• [RECORDS FOR PROCESSING]
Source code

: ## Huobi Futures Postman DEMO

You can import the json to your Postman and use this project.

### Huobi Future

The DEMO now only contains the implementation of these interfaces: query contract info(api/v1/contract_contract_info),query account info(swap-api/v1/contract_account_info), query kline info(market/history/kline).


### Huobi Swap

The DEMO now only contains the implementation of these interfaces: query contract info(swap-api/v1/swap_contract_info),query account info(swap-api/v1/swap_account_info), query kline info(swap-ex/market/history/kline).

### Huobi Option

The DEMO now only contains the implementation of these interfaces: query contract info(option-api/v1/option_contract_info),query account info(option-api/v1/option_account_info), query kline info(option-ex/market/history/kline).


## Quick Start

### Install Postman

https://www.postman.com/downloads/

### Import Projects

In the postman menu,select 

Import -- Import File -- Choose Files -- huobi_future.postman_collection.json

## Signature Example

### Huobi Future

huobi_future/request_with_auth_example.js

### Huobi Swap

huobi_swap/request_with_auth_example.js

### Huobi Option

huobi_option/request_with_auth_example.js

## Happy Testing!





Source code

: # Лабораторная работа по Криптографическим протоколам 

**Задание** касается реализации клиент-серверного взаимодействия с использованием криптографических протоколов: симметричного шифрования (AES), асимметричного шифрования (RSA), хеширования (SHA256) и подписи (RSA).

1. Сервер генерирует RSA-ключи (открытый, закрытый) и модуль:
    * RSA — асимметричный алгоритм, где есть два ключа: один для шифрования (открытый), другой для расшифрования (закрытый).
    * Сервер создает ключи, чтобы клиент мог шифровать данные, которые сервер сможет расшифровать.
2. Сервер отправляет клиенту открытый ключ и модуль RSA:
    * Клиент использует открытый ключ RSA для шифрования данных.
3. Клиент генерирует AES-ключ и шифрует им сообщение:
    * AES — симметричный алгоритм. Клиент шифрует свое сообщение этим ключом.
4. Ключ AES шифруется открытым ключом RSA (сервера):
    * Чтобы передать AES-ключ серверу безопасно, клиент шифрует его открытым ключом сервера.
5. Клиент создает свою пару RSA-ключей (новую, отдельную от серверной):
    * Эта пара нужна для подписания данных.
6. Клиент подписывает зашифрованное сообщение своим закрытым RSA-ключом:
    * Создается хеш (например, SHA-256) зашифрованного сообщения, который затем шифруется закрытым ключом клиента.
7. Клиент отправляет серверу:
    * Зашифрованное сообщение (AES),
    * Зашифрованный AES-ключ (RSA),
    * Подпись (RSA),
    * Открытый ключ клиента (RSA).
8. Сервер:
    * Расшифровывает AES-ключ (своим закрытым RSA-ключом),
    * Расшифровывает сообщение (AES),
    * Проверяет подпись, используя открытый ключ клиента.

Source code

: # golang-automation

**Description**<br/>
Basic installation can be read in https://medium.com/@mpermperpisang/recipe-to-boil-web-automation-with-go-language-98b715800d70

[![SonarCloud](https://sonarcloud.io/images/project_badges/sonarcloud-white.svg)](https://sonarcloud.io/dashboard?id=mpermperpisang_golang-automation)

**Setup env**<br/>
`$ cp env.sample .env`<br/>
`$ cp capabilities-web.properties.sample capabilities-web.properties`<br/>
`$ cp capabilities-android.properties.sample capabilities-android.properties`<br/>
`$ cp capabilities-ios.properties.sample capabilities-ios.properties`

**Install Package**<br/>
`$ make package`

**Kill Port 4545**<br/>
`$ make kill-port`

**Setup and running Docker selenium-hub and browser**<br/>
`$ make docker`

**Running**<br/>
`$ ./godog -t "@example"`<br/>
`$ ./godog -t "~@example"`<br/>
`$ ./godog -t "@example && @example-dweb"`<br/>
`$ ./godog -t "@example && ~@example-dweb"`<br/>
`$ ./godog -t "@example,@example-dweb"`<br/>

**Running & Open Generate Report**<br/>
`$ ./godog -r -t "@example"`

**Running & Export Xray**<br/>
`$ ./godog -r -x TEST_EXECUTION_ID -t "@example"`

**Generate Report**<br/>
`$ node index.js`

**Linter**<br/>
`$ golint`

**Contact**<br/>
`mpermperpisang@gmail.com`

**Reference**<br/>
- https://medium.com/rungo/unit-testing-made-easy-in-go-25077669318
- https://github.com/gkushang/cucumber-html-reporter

• [TASK BRIEF]
Pull each line holding "sample" out of the listing.

• [THE COMPLETED TASK]
`$ cp env.sample .env`<br/>
`$ cp capabilities-web.properties.sample capabilities-web.properties`<br/>
`$ cp capabilities-android.properties.sample capabilities-android.properties`<br/>
`$ cp capabilities-ios.properties.sample capabilities-ios.properties`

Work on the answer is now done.